It’s the Most Wonderful Time of the Year, Part II

Working on the premise that during these holidays you find yourself in situations where you are “the explainer” and/or see the need to be one, here’s a guide on what you can do about data.

Specifically, your data. Or encourage people to do with their data.

The very first part of this is a bummer so you may want to pull up a glass of eggnog while choking this down (if you aren’t already choking on the eggnog): your data is not 100% private no matter what you do. Not ever. The only thing you can control (somewhat) is the length to which it is shared and the compartmentalization of that sharing so as to reduce the amount of destruction that can happen with a Data Breach. The other bummer with Data Breaches is that they are not something YOU did wrong – some entity that was responsible for storing data was infiltrated by Bad Persons who now have your data. Even if you had a unique password, even if you had MFA. Usually what gets stolen are credentials (the ID part of them, hopefully not the actual passwords) because what is supposed to happen is that sensitive things like social security numbers, credit cards, etc. are supposed to be “hashed“. That said, there are clever hackers and there are dumb companies, and so you don’t want to trust that everything works “the way it is supposed to”.

The following are suggestions for discussion/implementation as you get called in as The Person Who Knows These Things.

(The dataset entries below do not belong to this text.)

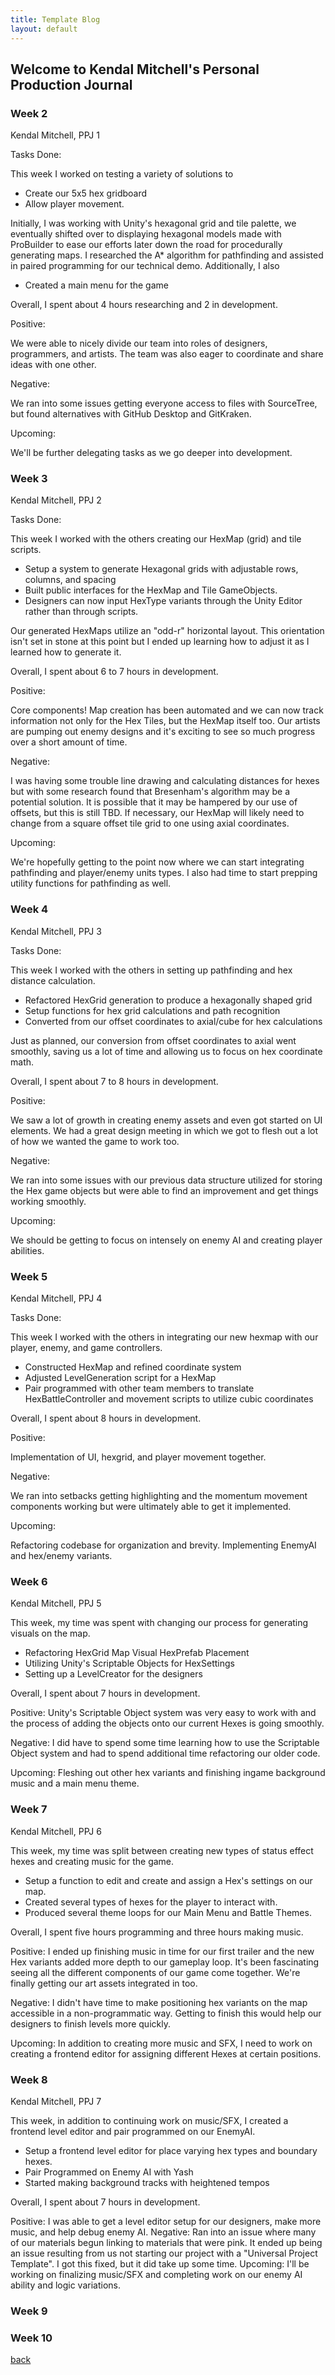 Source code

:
 ```yaml
---
title: Template Blog
layout: default
---
```


## Welcome to Kendal Mitchell's Personal Production Journal

### Week 2
Kendal Mitchell, PPJ 1

Tasks Done: 

This week I worked on testing a variety of solutions to 

* Create our 5x5 hex gridboard
* Allow player movement. 

Initially, I was working with Unity's hexagonal grid and tile palette, 
we eventually shifted over to displaying hexagonal models made with ProBuilder to ease our efforts later down the road for procedurally generating maps.
I researched the A* algorithm for pathfinding and assisted in paired programming for our technical demo. Additionally, I also

* Created a main menu for the game

Overall, I spent about 4 hours researching and 2 in development.

Positive:

We were able to nicely divide our team into roles of designers, programmers, and artists. The team was also eager to coordinate and share ideas with one other.

Negative: 

We ran into some issues getting everyone access to files with SourceTree, but found alternatives with GitHub Desktop and GitKraken.

Upcoming:

We'll be further delegating tasks as we go deeper into development.

### Week 3

Kendal Mitchell, PPJ 2

Tasks Done: 

This week I worked with the others creating our HexMap (grid) and tile scripts. 

* Setup a system to generate Hexagonal grids with adjustable rows, columns, and spacing
* Built public interfaces for the HexMap and Tile GameObjects.
* Designers can now input HexType variants through the Unity Editor rather than through scripts.

Our generated HexMaps utilize an "odd-r" horizontal layout. This orientation isn't set in stone at this point but I ended up learning how to adjust it as I learned how to generate it.

Overall, I spent about 6 to 7 hours in development.

Positive:

Core components! Map creation has been automated and we can now track information not only for the Hex Tiles, but the HexMap itself too. Our artists are pumping out enemy designs and it's exciting to see so much progress over a short amount of time.

Negative: 

I was having some trouble line drawing and calculating distances for hexes but with some research found that Bresenham's algorithm may be a potential solution. It is possible that it may be hampered by our use of offsets, but this is still TBD. If necessary, our HexMap will likely need to change from a square offset tile grid to one using axial coordinates. 

Upcoming:

We're hopefully getting to the point now where we can start integrating pathfinding and player/enemy units types. I also had time to start prepping utility functions for pathfinding as well.

### Week 4

Kendal Mitchell, PPJ 3

Tasks Done: 

This week I worked with the others in setting up pathfinding and hex distance calculation. 

* Refactored HexGrid generation to produce a hexagonally shaped grid
* Setup functions for hex grid calculations and path recognition
* Converted from our offset coordinates to axial/cube for hex calculations

Just as planned, our conversion from offset coordinates to axial went smoothly, saving us a lot of time and allowing us to focus on hex coordinate math.

Overall, I spent about 7 to 8 hours in development.

Positive:

We saw a lot of growth in creating enemy assets and even got started on UI elements. We had a great design meeting in which we got to flesh out a lot of how we wanted the game to work too.

Negative: 

We ran into some issues with our previous data structure utilized for storing the Hex game objects but were able to find an improvement and get things working smoothly. 

Upcoming:

We should be getting to focus on intensely on enemy AI and creating player abilities.

### Week 5

Kendal Mitchell, PPJ 4

Tasks Done: 

This week I worked with the others in integrating our new hexmap with our player, enemy, and game controllers. 

* Constructed HexMap and refined coordinate system 
* Adjusted LevelGeneration script for a HexMap
* Pair programmed with other team members to translate HexBattleController and movement scripts to utilize cubic coordinates


Overall, I spent about 8 hours in development.

Positive:

Implementation of UI, hexgrid, and player movement together.  

Negative: 

We ran into setbacks getting highlighting and the momentum movement components working but were ultimately able to get it implemented. 

Upcoming:

Refactoring codebase for organization and brevity. Implementing EnemyAI and hex/enemy variants.

### Week 6

Kendal Mitchell, PPJ 5

This week, my time was spent with changing our process for generating visuals on the map.

* Refactoring HexGrid Map Visual HexPrefab Placement
* Utilizing Unity's Scriptable Objects for HexSettings
* Setting up a LevelCreator for the designers

Overall, I spent about 7 hours in development.

Positive:
Unity's Scriptable Object system was very easy to work with and the process of adding the objects onto our current Hexes is going smoothly.

Negative:
I did have to spend some time learning how to use the Scriptable Object system and had to spend additional time refactoring our older code.

Upcoming:
Fleshing out other hex variants and finishing ingame background music and a main menu theme.

### Week 7

Kendal Mitchell, PPJ 6

This week, my time was split between creating new types of status effect hexes and creating music for the game. 

* Setup a function to edit and create and assign a Hex's settings on our map.
* Created several types of hexes for the player to interact with.
* Produced several theme loops for our Main Menu and Battle Themes.

Overall, I spent five hours programming and three hours making music.

Positive:
I ended up finishing music in time for our first trailer and the new Hex variants added more depth to our gameplay loop. It's been fascinating seeing all the different components of our game come together. We're finally getting our art assets integrated in too.

Negative:
I didn't have time to make positioning hex variants on the map accessible in a non-programmatic way. Getting to finish this would help our designers to finish levels more quickly.

Upcoming:
In addition to creating more music and SFX, I need to work on creating a frontend editor for assigning different Hexes at certain positions.


### Week 8

Kendal Mitchell, PPJ 7

This week, in addition to continuing work on music/SFX, I created a frontend level editor and pair programmed on our EnemyAI.

* Setup a frontend level editor for place varying hex types and boundary hexes.
* Pair Programmed on Enemy AI with Yash
* Started making background tracks with heightened tempos 

Overall, I spent about 7 hours in development.

Positive:
I was able to get a level editor setup for our designers, make more music, and help debug enemy AI.
Negative:
Ran into an issue where many of our materials begun linking to materials that were pink. It ended up being an issue resulting from us not starting our project with a "Universal Project Template". I got this fixed, but it did take up some time.
Upcoming:
I'll be working on finalizing music/SFX and completing work on our enemy AI ability and logic variations.

### Week 9

### Week 10

[back](Blogs.html)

If you actually do get a data breach, the most immediate steps are:

1. Change the password for the given site(s) that was(were) breached.
2. Check your credit cards/bank accounts to see if there are any fishy charges.
3. Make sure they have 2FA on them
4. Pull a credit report and freeze your credit – and in the credit report look for anything fishy (new accounts, for example).

Otherwise, we’ll assume the time slots you have below are based on how much time you have — or are willing to have — to disseminate knowledge :).

15 Minutes

With 15 minutes you have a selection of things you can do/advise:

• Unique passwords for each site (at least, at the very least, for anything tied to finance – bank cards, store cards, etc.) – this reduces what a potential attacker has access to if there is/was a data breach with that one site. With 15 minutes you probably can do like, 2, but you can include the explainer on why they should do this for the rest of their sites.
• Provide an explainer on data breaches:
  • They are somewhat inevitable because no system is perfect,
  • This is why you don’t want to do things like store credit card information with retailers or on your browser,
  • This is why people should have two emails (or more) – one that all their finance stuff goes to vs. the “spamhole”,
  • This is why you activate 2FA or MFA on all your stuff (again, if data found in data breach is being leveraged by bad guys then at least make it a little harder for them).
  • Whenever you get a notice of one you change the password on that site – and any you think may be tied to it – immediately.

30 Minutes

• Show them how to freeze, and temporarily unfreeze, their credit, and why.
• Discuss options like Delete Me.
• Take the free credit monitoring
  • Almost every data breach notification comes way too late after this particular horse is stolen from this particular barn, BUT, free credit monitoring is free credit monitoring.
    • When they sign up for that it should be with a unique password.
    • Put in a reminder for the couple of weeks before the monitoring is set to expire so they can/should decide if they want to continue it on their own payment or cancel it once it is no longer “Free”
      • (An unfortunate reality is with the frequency of data breaches you could probably stack these 😦 ).

45 Minutes or Longer

• Get a Password Vault app (e.g., Bitwarden) and an Authenticator app installed
• Set up that 2nd email and update accordingly to financial sites
• Google yourself and see what comes up. If you don’t want whatever does come up, file a request with the owner of that site or leverage something like DeleteMe.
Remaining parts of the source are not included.